A focus on behaviour change underpins the Hewitt Review
Look beyond the Hewitt Review’s governance and policy jargon and you find an appeal to health and social care leaders to build better relationships with each other says John Copps.
‘We all need to change’.
That was Patricia Hewitt’s pithy summary of what’s needed for Integrated Care Systems to work in an interview with NHS Collab in January.
At the end of 2022, the former cabinet minister and current Chair of NHS Norfolk and Waveney Integrated Care Board, was asked by the health secretary to lead a review of the governance and accountability of integrated care systems (ICSs). Today that review was published.
During the review process, Hewitt never shied away from speaking publicly so there are no major surprises.
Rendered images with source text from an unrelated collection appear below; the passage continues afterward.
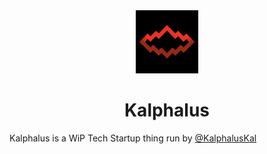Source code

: <div align="center">
    <img src="https://github.com/Kalphalus/.github/blob/32aace788869e751c5b140547d075266fdc03d36/profile/assets/KALPHALUS.png?raw=true" height="20%" width="20%">

  <h1>Kalphalus</h1>
</div>

Kalphalus is a WiP Tech Startup thing run by [@KalphalusKal](https://www.github.com/KalphalusKal)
Most of the initial attention has focused on her recommendations to reduce the number of national targets the NHS has, and giving ICSs the 'time and space to lead'. A key thrust of the report is to move towards ICSs having more autonomy. Hewitt suggested a 'focused number of locally co-developed priorities or targets' and wants ICSs to be more involved in the development of national policy.
There's also recommendations how how ICSs should change from 'focusing on illness to promoting health', echoing the goals of the NHS Long Term Plan. Hewitt tells a revealing story from her time as Health Secretary saying that the biggest contribution she made to the health of the nation was the smoke-free legislation - a reminder to all readers that health isn't just about the NHS. The calls for the establishment of a cross-sector working group of local government, NHS and central government to agree a straighforward framework for what is meant by ‘prevention’.
Added to this, there's a lot more to digest in the report on financial mechanisms, governance and the role of regulators.
But step back from the detail and you find what I think is a very simple message that underpins all the review’s recommendations: leaders in the NHS need to change their mindset and behaviour to become more open to collaboration.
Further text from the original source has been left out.